Yeah, as much as I love the hardware/software challenge of running big LLMs locally, I don’t actually use them for very many things.
I haven’t tried the paid API versions of “deep research” but did setup a local self-hosted sandbox to try some open source alternatives e.g. dzhng/deep-research + mendableai/firecrawl and was not impressed with the results.
I’ve found that while “agentic workflows” are interesting and hold promise, that in practice typically adding up lots and lots of mediocre results do not yield good results.
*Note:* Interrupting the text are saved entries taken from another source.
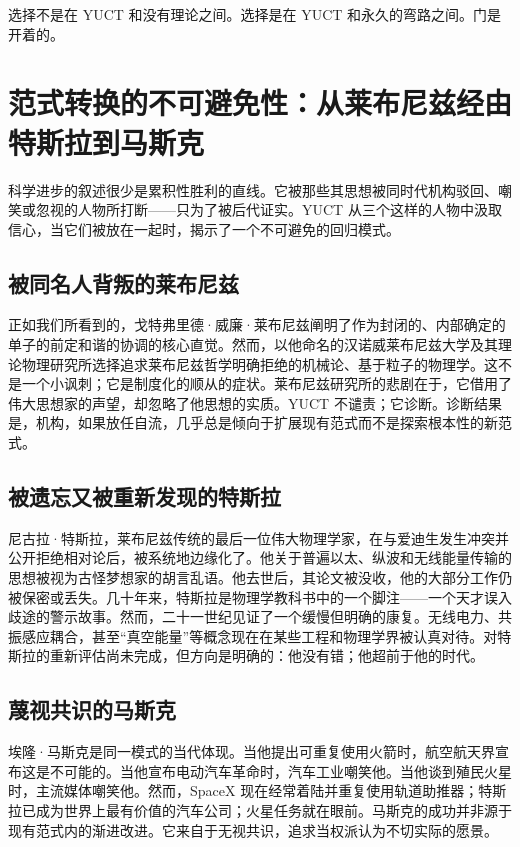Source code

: \documentclass[12pt,a4paper]{article}
\begin{document}
	选择不是在 YUCT 和没有理论之间。选择是在 YUCT 和永久的弯路之间。门是开着的。
	
	\section{范式转换的不可避免性：从莱布尼兹经由特斯拉到马斯克}
	
	科学进步的叙述很少是累积性胜利的直线。它被那些其思想被同时代机构驳回、嘲笑或忽视的人物所打断——只为了被后代证实。YUCT 从三个这样的人物中汲取信心，当它们被放在一起时，揭示了一个不可避免的回归模式。
	
	\subsection{被同名人背叛的莱布尼兹}
	
	正如我们所看到的，戈特弗里德·威廉·莱布尼兹阐明了作为封闭的、内部确定的单子的前定和谐的协调的核心直觉。然而，以他命名的汉诺威莱布尼兹大学及其理论物理研究所选择追求莱布尼兹哲学明确拒绝的机械论、基于粒子的物理学。这不是一个小讽刺；它是制度化的顺从的症状。莱布尼兹研究所的悲剧在于，它借用了伟大思想家的声望，却忽略了他思想的实质。YUCT 不谴责；它诊断。诊断结果是，机构，如果放任自流，几乎总是倾向于扩展现有范式而不是探索根本性的新范式。
	
	\subsection{被遗忘又被重新发现的特斯拉}
	
	尼古拉·特斯拉，莱布尼兹传统的最后一位伟大物理学家，在与爱迪生发生冲突并公开拒绝相对论后，被系统地边缘化了。他关于普遍以太、纵波和无线能量传输的思想被视为古怪梦想家的胡言乱语。他去世后，其论文被没收，他的大部分工作仍被保密或丢失。几十年来，特斯拉是物理学教科书中的一个脚注——一个天才误入歧途的警示故事。然而，二十一世纪见证了一个缓慢但明确的康复。无线电力、共振感应耦合，甚至“真空能量”等概念现在在某些工程和物理学界被认真对待。对特斯拉的重新评估尚未完成，但方向是明确的：他没有错；他超前于他的时代。
	
	\subsection{蔑视共识的马斯克}
	
	埃隆·马斯克是同一模式的当代体现。当他提出可重复使用火箭时，航空航天界宣布这是不可能的。当他宣布电动汽车革命时，汽车工业嘲笑他。当他谈到殖民火星时，主流媒体嘲笑他。然而，SpaceX 现在经常着陆并重复使用轨道助推器；特斯拉已成为世界上最有价值的汽车公司；火星任务就在眼前。马斯克的成功并非源于现有范式内的渐进改进。它来自于无视共识，追求当权派认为不切实际的愿景。
	
\end{document}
Specific to your task of translating/mapping english/german episodes, my guess is it is a fair amount of “context” that you had to copy paste into it. Most LLMs I’ve played with don’t do well with questions that involve many areas across a long context. They are trained mostly to pick out a “needle in haystack” single small reference from a lot of text, not more complex relationships…
A few things that I have had success with running larger open weight models like DeepSeek-V3-0324 and now experimenting with Qwen3-235B-A22B:
- Quickly translating technical discussions on github to/from chinese/english and some other languages. It is good enough at translating while having some contextual tech information to get the ideas across. It still takes a lot of copy-pasting though.
- Summarizing longer text into a few short key bullet points. Not perfect, but can be handy given how much content there is out there and never enough time to read it all (including my long azz response lmao) xD.
- Generating throw away python code for common tasks like making graphs from arbitrary formatted data files. It is pretty good for parsing text files and making simple charts, but I do have to double check and fixup a few things or know enough to suggest the approach.
- Refactoring code to make formatting, comments, static type checking, and other suggestions. You can
vibe code
up some quick prototypes to test your ideas, but I definitely treat it as throw away code most of the time. - Entertainment like co-writing silly stories with your friends by taking turns prompting the bot.
If you can keep your context to under 8k tokens (like ~5000 english words), many of the bigger models you can run at home have a few handy uses in my opinion.
But totally as others have said here, it is definitely unfortunate that LLMs and ai in general are over-prescribed when there are more simple existing solutions that are skipped over due to all the hype.